Now it seems to me that I know, as though for the first time, the sweet importance of having a family; of being able to draw, from far and near, those of your own blood to share in the reunion. Oh, what is so exciting as a meeting of the clan, drawn together by a strong bond of blood! Oh, what is grander than to bring out the table leaves and draw the table longer and longer and still longer, to the furthermost walls of the dining room! Oh, what music to match the loud intermingling of family voices all speaking at once, of family laughter and chatter!

Turn on the lights in every room! Bring out all the summer blankets! Count the napkins! Count the places! Thirteen at the table? No matter. We are past superstitions. How little they counted; how vain and false all our dreads and dreams!

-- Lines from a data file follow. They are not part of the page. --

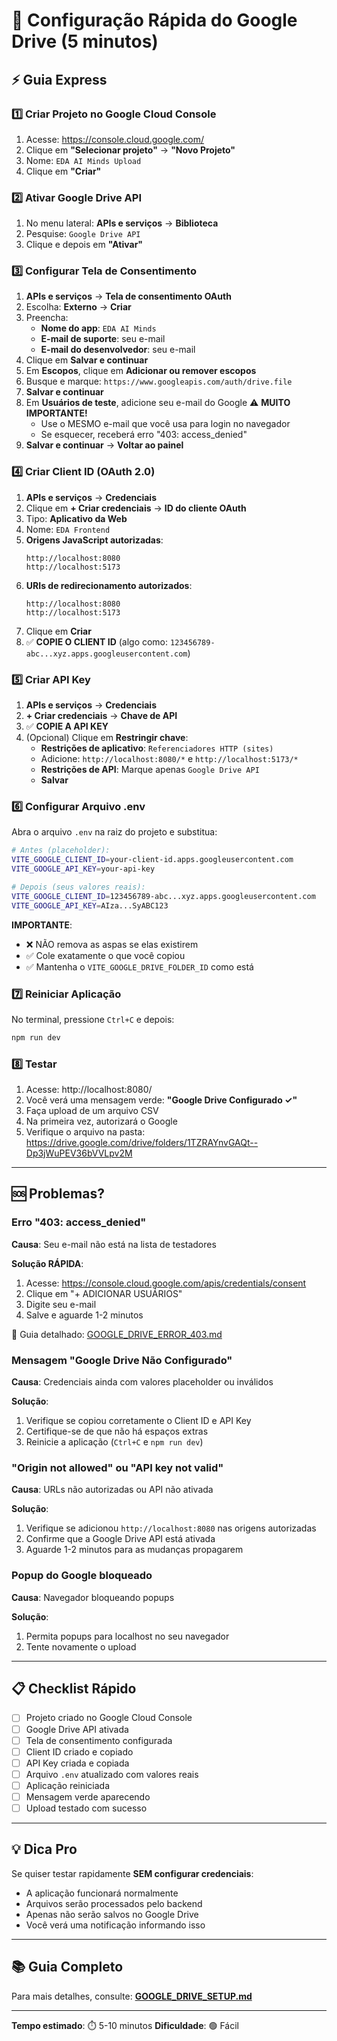 # 🚀 Configuração Rápida do Google Drive (5 minutos)

## ⚡ Guia Express

### 1️⃣ Criar Projeto no Google Cloud Console

1. Acesse: https://console.cloud.google.com/
2. Clique em **"Selecionar projeto"** → **"Novo Projeto"**
3. Nome: `EDA AI Minds Upload`
4. Clique em **"Criar"**

### 2️⃣ Ativar Google Drive API

1. No menu lateral: **APIs e serviços** → **Biblioteca**
2. Pesquise: `Google Drive API`
3. Clique e depois em **"Ativar"**

### 3️⃣ Configurar Tela de Consentimento

1. **APIs e serviços** → **Tela de consentimento OAuth**
2. Escolha: **Externo** → **Criar**
3. Preencha:
   - **Nome do app**: `EDA AI Minds`
   - **E-mail de suporte**: seu e-mail
   - **E-mail do desenvolvedor**: seu e-mail
4. Clique em **Salvar e continuar**
5. Em **Escopos**, clique em **Adicionar ou remover escopos**
6. Busque e marque: `https://www.googleapis.com/auth/drive.file`
7. **Salvar e continuar**
8. Em **Usuários de teste**, adicione seu e-mail do Google ⚠️ **MUITO IMPORTANTE!**
   - Use o MESMO e-mail que você usa para login no navegador
   - Se esquecer, receberá erro "403: access_denied"
9. **Salvar e continuar** → **Voltar ao painel**

### 4️⃣ Criar Client ID (OAuth 2.0)

1. **APIs e serviços** → **Credenciais**
2. Clique em **+ Criar credenciais** → **ID do cliente OAuth**
3. Tipo: **Aplicativo da Web**
4. Nome: `EDA Frontend`
5. **Origens JavaScript autorizadas**:
   ```
   http://localhost:8080
   http://localhost:5173
   ```
6. **URIs de redirecionamento autorizados**:
   ```
   http://localhost:8080
   http://localhost:5173
   ```
7. Clique em **Criar**
8. ✅ **COPIE O CLIENT ID** (algo como: `123456789-abc...xyz.apps.googleusercontent.com`)

### 5️⃣ Criar API Key

1. **APIs e serviços** → **Credenciais**
2. **+ Criar credenciais** → **Chave de API**
3. ✅ **COPIE A API KEY**
4. (Opcional) Clique em **Restringir chave**:
   - **Restrições de aplicativo**: `Referenciadores HTTP (sites)`
   - Adicione: `http://localhost:8080/*` e `http://localhost:5173/*`
   - **Restrições de API**: Marque apenas `Google Drive API`
   - **Salvar**

### 6️⃣ Configurar Arquivo .env

Abra o arquivo `.env` na raiz do projeto e substitua:

```bash
# Antes (placeholder):
VITE_GOOGLE_CLIENT_ID=your-client-id.apps.googleusercontent.com
VITE_GOOGLE_API_KEY=your-api-key

# Depois (seus valores reais):
VITE_GOOGLE_CLIENT_ID=123456789-abc...xyz.apps.googleusercontent.com
VITE_GOOGLE_API_KEY=AIza...SyABC123
```

**IMPORTANTE**: 
- ❌ NÃO remova as aspas se elas existirem
- ✅ Cole exatamente o que você copiou
- ✅ Mantenha o `VITE_GOOGLE_DRIVE_FOLDER_ID` como está

### 7️⃣ Reiniciar Aplicação

No terminal, pressione `Ctrl+C` e depois:

```bash
npm run dev
```

### 8️⃣ Testar

1. Acesse: http://localhost:8080/
2. Você verá uma mensagem verde: **"Google Drive Configurado ✓"**
3. Faça upload de um arquivo CSV
4. Na primeira vez, autorizará o Google
5. Verifique o arquivo na pasta: https://drive.google.com/drive/folders/1TZRAYnvGAQt--Dp3jWuPEV36bVVLpv2M

---

## 🆘 Problemas?

### Erro "403: access_denied"

**Causa**: Seu e-mail não está na lista de testadores

**Solução RÁPIDA**:
1. Acesse: https://console.cloud.google.com/apis/credentials/consent
2. Clique em "+ ADICIONAR USUÁRIOS"
3. Digite seu e-mail
4. Salve e aguarde 1-2 minutos

📖 Guia detalhado: [GOOGLE_DRIVE_ERROR_403.md](./GOOGLE_DRIVE_ERROR_403.md)

### Mensagem "Google Drive Não Configurado"

**Causa**: Credenciais ainda com valores placeholder ou inválidos

**Solução**:
1. Verifique se copiou corretamente o Client ID e API Key
2. Certifique-se de que não há espaços extras
3. Reinicie a aplicação (`Ctrl+C` e `npm run dev`)

### "Origin not allowed" ou "API key not valid"

**Causa**: URLs não autorizadas ou API não ativada

**Solução**:
1. Verifique se adicionou `http://localhost:8080` nas origens autorizadas
2. Confirme que a Google Drive API está ativada
3. Aguarde 1-2 minutos para as mudanças propagarem

### Popup do Google bloqueado

**Causa**: Navegador bloqueando popups

**Solução**:
1. Permita popups para localhost no seu navegador
2. Tente novamente o upload

---

## 📋 Checklist Rápido

- [ ] Projeto criado no Google Cloud Console
- [ ] Google Drive API ativada
- [ ] Tela de consentimento configurada
- [ ] Client ID criado e copiado
- [ ] API Key criada e copiada
- [ ] Arquivo `.env` atualizado com valores reais
- [ ] Aplicação reiniciada
- [ ] Mensagem verde aparecendo
- [ ] Upload testado com sucesso

---

## 💡 Dica Pro

Se quiser testar rapidamente **SEM configurar credenciais**:

- A aplicação funcionará normalmente
- Arquivos serão processados pelo backend
- Apenas não serão salvos no Google Drive
- Você verá uma notificação informando isso

---

## 📚 Guia Completo

Para mais detalhes, consulte: **[GOOGLE_DRIVE_SETUP.md](./GOOGLE_DRIVE_SETUP.md)**

---

**Tempo estimado**: ⏱️ 5-10 minutos
**Dificuldade**: 🟢 Fácil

He is here. He is whole. He is safe. He is well. What was too good to be true is true. What could not be, is. And shall we torment ourselves with morbid, unhealthy thoughts? Shall we question our right to be happy?

Oh, surely once to every human being comes his moment, his right, to be happy. Oh, surely there is no one who would begrudge that sweet capsule!

Red letter day

The sun shines bright upon me today. Never mind what tomorrow may bring. Yesterday has been forgotten and tomorrow is so very far away.

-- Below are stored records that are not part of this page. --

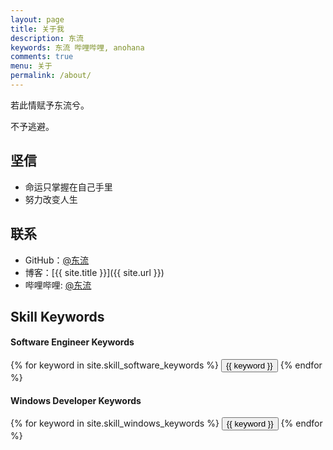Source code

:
```yaml
---
layout: page
title: 关于我
description: 东流
keywords: 东流 哔哩哔哩, anohana
comments: true
menu: 关于
permalink: /about/
---
```


若此情赋予东流兮。

不予逃避。

## 坚信

* 命运只掌握在自己手里
* 努力改变人生

## 联系

* GitHub：[@东流](https://github.com/zoooozz)
* 博客：[{{ site.title }}]({{ site.url }})
* 哔哩哔哩: [@东流](http://space.bilibili.com/8746433)

## Skill Keywords

#### Software Engineer Keywords
<div class="btn-inline">
    {% for keyword in site.skill_software_keywords %}
    <button class="btn btn-outline" type="button">{{ keyword }}</button>
    {% endfor %}
</div>

#### Windows Developer Keywords
<div class="btn-inline">
    {% for keyword in site.skill_windows_keywords %}
    <button class="btn btn-outline" type="button">{{ keyword }}</button>
    {% endfor %}
</div>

There have been times in my own life when, bereft and agonized, I have looked upon the loud, glad joy of others with morbid bitterness. And today, even as I celebrate this dear reunion, I know that there must be surround me, heartbroken ones to whim my own good fortune must seem almost a bold effrontery, so sharp a contrast is it from their own dark despair.

Oh, let us somehow learn to accept with better grace the vagaries of this life. My day of rejoicing may be your day of sorrow. Your day of celebration may be my own Calvary. To each one, in due time, comes his portion of pain and his brief drop of reward.

Each human life possesses its own calendar, marked with its own red letter days, and each is different. Yet in the aggregate they all show a curiously equal number of red letter days, whether they fall in spring or autumn, summer or winter, this year or the next.

My red letter day is now. Tomorrow may be yours. And let me not forget, when mine is over, that I have had it, that it is imperishable, forever fixed like a new star in its own constellation.